Ces “brèves rencontres” sont une rétrospective de ce qui m’a frappé l’œil au cours de 2024. Ce qui me frappe l’œil a souvent — déformation professionnelle ! — à faire avec l’Antiquité gréco-romaine.
Tirées de mes lectures ou de mes sorties et voyages, voici donc (sans publicité aucune et avec des photos authentiques) les “brèves rencontres” que j’ai eues cette année au Canada, en France et au Japon.
Janvier 2024
Première de ces rencontres, les 16 et 18 janvier, à Ottawa : faisant ma promenade matinale dans notre quartier enneigé, j’ai vu une camionnette de l’entreprise Hyperion devant une maison en construction.
Dans la mythologie grecque, Hypérion était un des Titans, époux de sa sœur Théa ; il engendra avec elle Hélios (le Soleil), Séléné (la Lune) et Eos (l’Aurore), indique le Dictionnaire de l’Antiquité, coll. Bouquins, éd. Robert Laffont, p. 523).

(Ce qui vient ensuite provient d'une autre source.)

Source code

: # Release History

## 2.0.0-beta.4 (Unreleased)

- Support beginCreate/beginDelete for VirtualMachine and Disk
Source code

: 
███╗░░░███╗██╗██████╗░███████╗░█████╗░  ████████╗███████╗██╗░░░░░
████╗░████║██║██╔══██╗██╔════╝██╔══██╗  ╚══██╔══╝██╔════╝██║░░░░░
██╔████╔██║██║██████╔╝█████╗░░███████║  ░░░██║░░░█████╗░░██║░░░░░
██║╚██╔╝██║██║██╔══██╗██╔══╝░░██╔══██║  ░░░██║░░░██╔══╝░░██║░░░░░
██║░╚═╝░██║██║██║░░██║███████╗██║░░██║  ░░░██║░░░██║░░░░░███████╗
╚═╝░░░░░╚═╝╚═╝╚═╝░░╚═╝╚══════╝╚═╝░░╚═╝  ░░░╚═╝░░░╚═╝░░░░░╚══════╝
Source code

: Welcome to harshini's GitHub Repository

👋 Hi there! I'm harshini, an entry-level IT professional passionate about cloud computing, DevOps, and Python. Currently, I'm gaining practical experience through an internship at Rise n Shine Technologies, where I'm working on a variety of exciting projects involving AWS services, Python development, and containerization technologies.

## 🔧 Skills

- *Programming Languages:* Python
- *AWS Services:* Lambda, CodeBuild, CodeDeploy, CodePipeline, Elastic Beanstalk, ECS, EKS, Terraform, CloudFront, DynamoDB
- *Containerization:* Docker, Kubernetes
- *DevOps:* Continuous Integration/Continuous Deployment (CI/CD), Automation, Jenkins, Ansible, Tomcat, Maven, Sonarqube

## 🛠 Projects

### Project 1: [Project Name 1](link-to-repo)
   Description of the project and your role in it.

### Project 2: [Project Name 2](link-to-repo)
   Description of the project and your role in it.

Hypérion étant apparenté à des créatures lumineuses, il n’est pas surprenant de le voir associé à une entreprise d’électricité ! Et, sans doute pour insister sur son caractère “grec”, le logo de l’entreprise affiche un casque de soldat grec dont les ouvertures forment le H commençant le nom de ce dieu très ancien.
Février 2024
Visiblement — je l’avais d’ailleurs déjà remarqué en 2023 — Ottawa possède plusieurs sociétés commerciales dont les noms se réfèrent à la Grèce antique ou à Rome.
En me promenant le 23 février, j’ai vu, devant la même maison en construction, une camionnette intitulée Phoenix mechanical.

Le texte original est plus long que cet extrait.